An ode to the stage, and a “thank you” to them


John Orr

A black and white photo of me delicately wrapped in blue green holding leftover pizza.

Once upon some interminable time, a stage was left empty. She wasn’t the only soul to strike the beautiful hardwood, however. She made friends with dainty dust bunnies that would sometimes escape their corners and play on the stage, leaving a trail of green glitter and the illusion of eternal vacancy and broken pinky promises. 

A stage with the meaning of millions remained a barren waste for months. Their souls once sat on the stage as if they were the only ones in the universe with grand importance. With visions of blinding overhead illumination and the delicate red velvet curtain, everything was divine in our simple senses.

The stage was a zone of familiarity and consolation for the two. We acted as one in the expansive reality of individuality and that was what we knew. One would go, the other would follow. If one fell, the other would race the slippery boards and catch. 

It was our shared solace that we had discovered, but I was the one who remained the last occupant of the esoteric platform. 

The ends of the wooden boards were lifting, exposing the sharp nails that frayed the red velvet. The audience was still nobody, but it was a black unknown to the wide color spectrum. Both the bottomless abyss and the stage were an eyesore to those who stumbled across, but they’d never stay long, of course, they were only there to see us two, not the remainder of a blissful connection. 

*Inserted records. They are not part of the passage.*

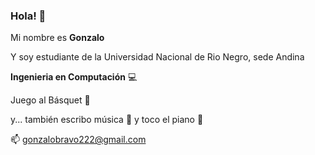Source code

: ### Hola! 👋

Mi nombre es __Gonzalo__

Y soy estudiante de la Universidad Nacional de Rio Negro, sede Andina

__Ingenieria en Computación__ 💻

Juego al Básquet 🏀

y... también escribo música :musical_score: y toco el piano :musical_keyboard:
 
 📫 gonzalobravo222@gmail.com
<!--
**GonzaloBravo/GonzaloBravo** is a ✨ _special_ ✨ repository because its `README.md` (this file) appears on your GitHub profile.

Here are some ideas to get you started:

- 🔭 I’m currently working on ...
- 🌱 I’m currently learning ...
- 👯 I’m looking to collaborate on ...
- 🤔 I’m looking for help with ...
- 💬 Ask me about ...
- 📫 How to reach me: ...
- 😄 Pronouns: ...
- ⚡ Fun fact: ...
-->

It was our shared solace that we had discovered, but I was the one who remained the last occupant of the esoteric platform. ”

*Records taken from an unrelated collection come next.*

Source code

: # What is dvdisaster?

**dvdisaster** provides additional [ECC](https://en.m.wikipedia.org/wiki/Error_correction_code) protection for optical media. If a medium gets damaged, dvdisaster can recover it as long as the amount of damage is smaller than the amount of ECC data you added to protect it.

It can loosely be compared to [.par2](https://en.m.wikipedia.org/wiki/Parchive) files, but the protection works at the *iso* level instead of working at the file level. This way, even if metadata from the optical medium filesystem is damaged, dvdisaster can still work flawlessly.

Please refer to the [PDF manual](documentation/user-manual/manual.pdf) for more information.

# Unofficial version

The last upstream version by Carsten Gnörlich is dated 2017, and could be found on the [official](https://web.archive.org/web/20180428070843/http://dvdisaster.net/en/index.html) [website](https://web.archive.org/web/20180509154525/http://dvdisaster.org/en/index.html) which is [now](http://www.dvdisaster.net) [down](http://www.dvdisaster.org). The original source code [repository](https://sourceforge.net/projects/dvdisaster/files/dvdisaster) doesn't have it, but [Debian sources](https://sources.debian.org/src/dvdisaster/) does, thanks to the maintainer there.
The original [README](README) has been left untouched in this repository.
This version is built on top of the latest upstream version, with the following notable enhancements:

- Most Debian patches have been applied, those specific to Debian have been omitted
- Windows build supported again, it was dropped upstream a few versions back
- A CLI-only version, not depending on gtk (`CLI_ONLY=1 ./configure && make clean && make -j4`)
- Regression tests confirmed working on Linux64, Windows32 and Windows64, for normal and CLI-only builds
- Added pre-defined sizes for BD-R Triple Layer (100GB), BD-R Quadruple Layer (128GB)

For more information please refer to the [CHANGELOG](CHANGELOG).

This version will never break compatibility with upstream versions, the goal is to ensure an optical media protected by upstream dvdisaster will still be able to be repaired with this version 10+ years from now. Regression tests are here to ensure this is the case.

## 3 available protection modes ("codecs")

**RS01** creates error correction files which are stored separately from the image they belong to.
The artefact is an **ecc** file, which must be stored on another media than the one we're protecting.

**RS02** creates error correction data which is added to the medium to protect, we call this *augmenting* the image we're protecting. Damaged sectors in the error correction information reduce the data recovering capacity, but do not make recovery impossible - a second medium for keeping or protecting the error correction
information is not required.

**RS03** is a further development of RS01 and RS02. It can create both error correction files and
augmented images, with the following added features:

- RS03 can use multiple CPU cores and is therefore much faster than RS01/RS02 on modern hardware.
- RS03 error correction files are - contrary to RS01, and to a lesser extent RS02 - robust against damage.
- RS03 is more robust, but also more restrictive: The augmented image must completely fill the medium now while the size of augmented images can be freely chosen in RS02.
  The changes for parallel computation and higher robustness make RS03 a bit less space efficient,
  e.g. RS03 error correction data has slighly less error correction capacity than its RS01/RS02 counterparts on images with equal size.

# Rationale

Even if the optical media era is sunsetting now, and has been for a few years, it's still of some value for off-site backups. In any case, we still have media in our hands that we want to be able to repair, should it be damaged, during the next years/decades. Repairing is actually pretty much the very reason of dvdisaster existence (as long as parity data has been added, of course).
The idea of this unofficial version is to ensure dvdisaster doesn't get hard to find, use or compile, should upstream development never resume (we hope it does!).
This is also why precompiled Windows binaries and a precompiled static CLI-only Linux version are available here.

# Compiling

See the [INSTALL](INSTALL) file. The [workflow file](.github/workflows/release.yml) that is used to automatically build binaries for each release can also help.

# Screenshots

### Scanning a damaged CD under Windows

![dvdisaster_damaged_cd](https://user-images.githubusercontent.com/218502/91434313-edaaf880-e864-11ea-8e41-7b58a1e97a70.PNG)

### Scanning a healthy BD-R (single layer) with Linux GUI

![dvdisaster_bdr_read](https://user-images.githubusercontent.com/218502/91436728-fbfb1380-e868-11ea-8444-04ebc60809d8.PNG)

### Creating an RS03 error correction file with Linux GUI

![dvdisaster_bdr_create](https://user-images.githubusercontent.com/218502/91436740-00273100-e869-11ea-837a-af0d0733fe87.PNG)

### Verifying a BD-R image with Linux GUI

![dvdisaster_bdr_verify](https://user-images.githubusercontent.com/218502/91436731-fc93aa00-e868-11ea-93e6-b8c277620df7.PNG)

To her, this was her home. She could never fully settle down in the theater, but not for a second did she ever consider leaving the vicinity that housed their last performance. There she lay in the center of the stage. Her frail bones crumble a little more each day and fail to get her balanced and upright. Her head was oversized and full of thoughts and memories; soon, those memories returned before she knew.

If Hope ever heard her violent cries and muttered shrieks, she would forever thrive in the theater for them and for her, and if there was ever a return to the stage, her soul would be waiting. 

Well, Hope heard all the piercing shrieks and ungodly howls, but like magic, the soul who was carried away by life’s escapade appeared on the side of the stage. 

I knew one day our departure would be no longer—one day. One day, the stage would no longer be her, the dust bunnies, and the unsettling dim of broken fluorescents. The seemingly endless pit of pandemonium that was the seats will be filled with our closest friends, sharing the same laughter we did and dynamic memories that dance in our pretty little heads. 

The return is now, forever, and our duality of souls are no longer split. The radiance reflects off her deep aegean eyes with slits of jade and into the crowd that was also met with their muted blue eyes like stone. 

As the days of FaceTime calls, boba runs, and late-night Culver’s trips blend into perfect memories, I’ll remember how I waited for my soul to once be re-energized. If I never waited for their return, who knows what the end of this would look like, nor do I want to know.